• [What you should do]: For each entry, restate it word for word while omitting any image it holds.

[Plain-text document sources]
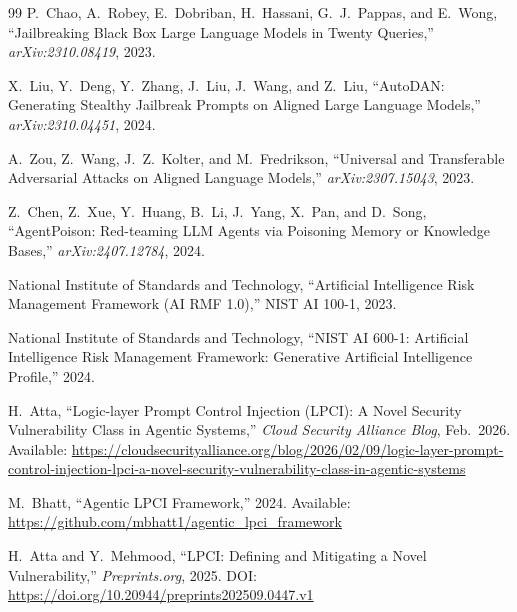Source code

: \documentclass[10pt,twocolumn]{article}
\begin{document}
\begin{thebibliography}{99}
P.~Chao, A.~Robey, E.~Dobriban, H.~Hassani, G.~J.~Pappas, and E.~Wong,
``Jailbreaking Black Box Large Language Models in Twenty Queries,''
\textit{arXiv:2310.08419}, 2023.

X.~Liu, Y.~Deng, Y.~Zhang, J.~Liu, J.~Wang, and Z.~Liu,
``AutoDAN: Generating Stealthy Jailbreak Prompts on Aligned Large Language
Models,'' \textit{arXiv:2310.04451}, 2024.

A.~Zou, Z.~Wang, J.~Z.~Kolter, and M.~Fredrikson,
``Universal and Transferable Adversarial Attacks on Aligned Language Models,''
\textit{arXiv:2307.15043}, 2023.

Z.~Chen, Z.~Xue, Y.~Huang, B.~Li, J.~Yang, X.~Pan, and D.~Song,
``AgentPoison: Red-teaming LLM Agents via Poisoning Memory or Knowledge
Bases,'' \textit{arXiv:2407.12784}, 2024.

National Institute of Standards and Technology,
``Artificial Intelligence Risk Management Framework (AI RMF 1.0),''
NIST AI 100-1, 2023.

National Institute of Standards and Technology,
``NIST AI 600-1: Artificial Intelligence Risk Management Framework:
Generative Artificial Intelligence Profile,'' 2024.

H.~Atta,
``Logic-layer Prompt Control Injection (LPCI): A Novel Security Vulnerability
Class in Agentic Systems,''
\textit{Cloud Security Alliance Blog}, Feb.\ 2026.
Available: \url{https://cloudsecurityalliance.org/blog/2026/02/09/logic-layer-prompt-control-injection-lpci-a-novel-security-vulnerability-class-in-agentic-systems}

M.~Bhatt,
``Agentic LPCI Framework,'' 2024.
Available: \url{https://github.com/mbhatt1/agentic_lpci_framework}

H.~Atta and Y.~Mehmood,
``LPCI: Defining and Mitigating a Novel Vulnerability,''
\textit{Preprints.org}, 2025.
DOI: \url{https://doi.org/10.20944/preprints202509.0447.v1}

\end{thebibliography}
\end{document}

• [Answer box]:
Source code

: \documentclass[10pt,twocolumn]{article}
\begin{document}
\begin{thebibliography}{99}
P.~Chao, A.~Robey, E.~Dobriban, H.~Hassani, G.~J.~Pappas, and E.~Wong,
``Jailbreaking Black Box Large Language Models in Twenty Queries,''
\textit{arXiv:2310.08419}, 2023.

X.~Liu, Y.~Deng, Y.~Zhang, J.~Liu, J.~Wang, and Z.~Liu,
``AutoDAN: Generating Stealthy Jailbreak Prompts on Aligned Large Language
Models,'' \textit{arXiv:2310.04451}, 2024.

A.~Zou, Z.~Wang, J.~Z.~Kolter, and M.~Fredrikson,
``Universal and Transferable Adversarial Attacks on Aligned Language Models,''
\textit{arXiv:2307.15043}, 2023.

Z.~Chen, Z.~Xue, Y.~Huang, B.~Li, J.~Yang, X.~Pan, and D.~Song,
``AgentPoison: Red-teaming LLM Agents via Poisoning Memory or Knowledge
Bases,'' \textit{arXiv:2407.12784}, 2024.

National Institute of Standards and Technology,
``Artificial Intelligence Risk Management Framework (AI RMF 1.0),''
NIST AI 100-1, 2023.

National Institute of Standards and Technology,
``NIST AI 600-1: Artificial Intelligence Risk Management Framework:
Generative Artificial Intelligence Profile,'' 2024.

H.~Atta,
``Logic-layer Prompt Control Injection (LPCI): A Novel Security Vulnerability
Class in Agentic Systems,''
\textit{Cloud Security Alliance Blog}, Feb.\ 2026.
Available: \url{https://cloudsecurityalliance.org/blog/2026/02/09/logic-layer-prompt-control-injection-lpci-a-novel-security-vulnerability-class-in-agentic-systems}

M.~Bhatt,
``Agentic LPCI Framework,'' 2024.
Available: \url{https://github.com/mbhatt1/agentic_lpci_framework}

H.~Atta and Y.~Mehmood,
``LPCI: Defining and Mitigating a Novel Vulnerability,''
\textit{Preprints.org}, 2025.
DOI: \url{https://doi.org/10.20944/preprints202509.0447.v1}

\end{thebibliography}
\end{document}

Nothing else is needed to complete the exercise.